The vice chairman added that while they are inviting Trump to walk the border with the Tohono O’odham people and experience the land – they plan to resist a wall.

“The nation will stand up. History has it that many of our men and women have joined the armed forces, not only for the nation but for the United States of America. It is just in our blood -- to defend and protect,” Jose said.

“When push comes to shove, people will stand up and defend their home. Whether I’m talking about their house, their community or their nation. That is just in our blood, to defend and protect.”

John Doyle Nogales, Arizona, Mayor John Doyle. (PHOTO: Nancy Montoya, AZPM)
Both community leaders also have questions about who will pay for the wall.

“And the cost that it is going to have. It’s not only coming out of my pocket, it’s coming out of our pocket. It’s coming out of the taxpayer’s pocket. Mexico is not going to pay a dime from them. At least that is my thought,” Nogales Mayor Doyle said.

A wall is not only a waste of money, but a waste of effort, Doyle said, adding that more emphasis should be placed on drawing Mexico closer to the U.S. He said it is about trade, families and neighbors helping neighbors.

“A slap like this to Mexico, it does not help. It is a negative move. And we will be affected nationally by the jobs that are related on the Southwest border. A lot of them can be lost.”

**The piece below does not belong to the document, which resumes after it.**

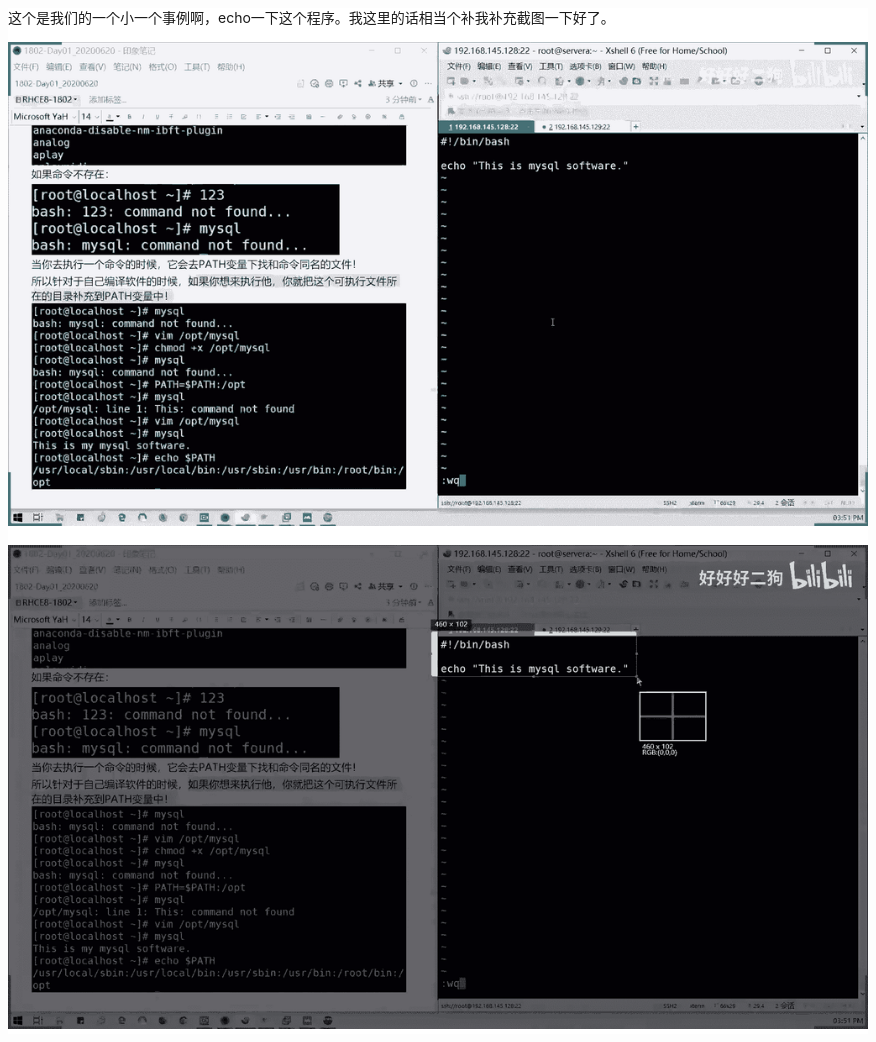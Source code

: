 这个是我们的一个小一个事例啊，echo一下这个程序。我这里的话相当个补我补充截图一下好了。

![](img/9b5ed83fe47e32749142fb3e240ea7eb_163.png)

![](img/9b5ed83fe47e32749142fb3e240ea7eb_164.png)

Doyle said it is to Trump’s credit that he visited the Arizona border during the campaign. Even with repeated invitations, former President Barack Obama never visited the Arizona border.

Both leaders said that while their reasons may differ – Mayor Doyle is about trade and jobs, while the vice chairman is about respecting traditions and the land – both agree the wall will cause great harm.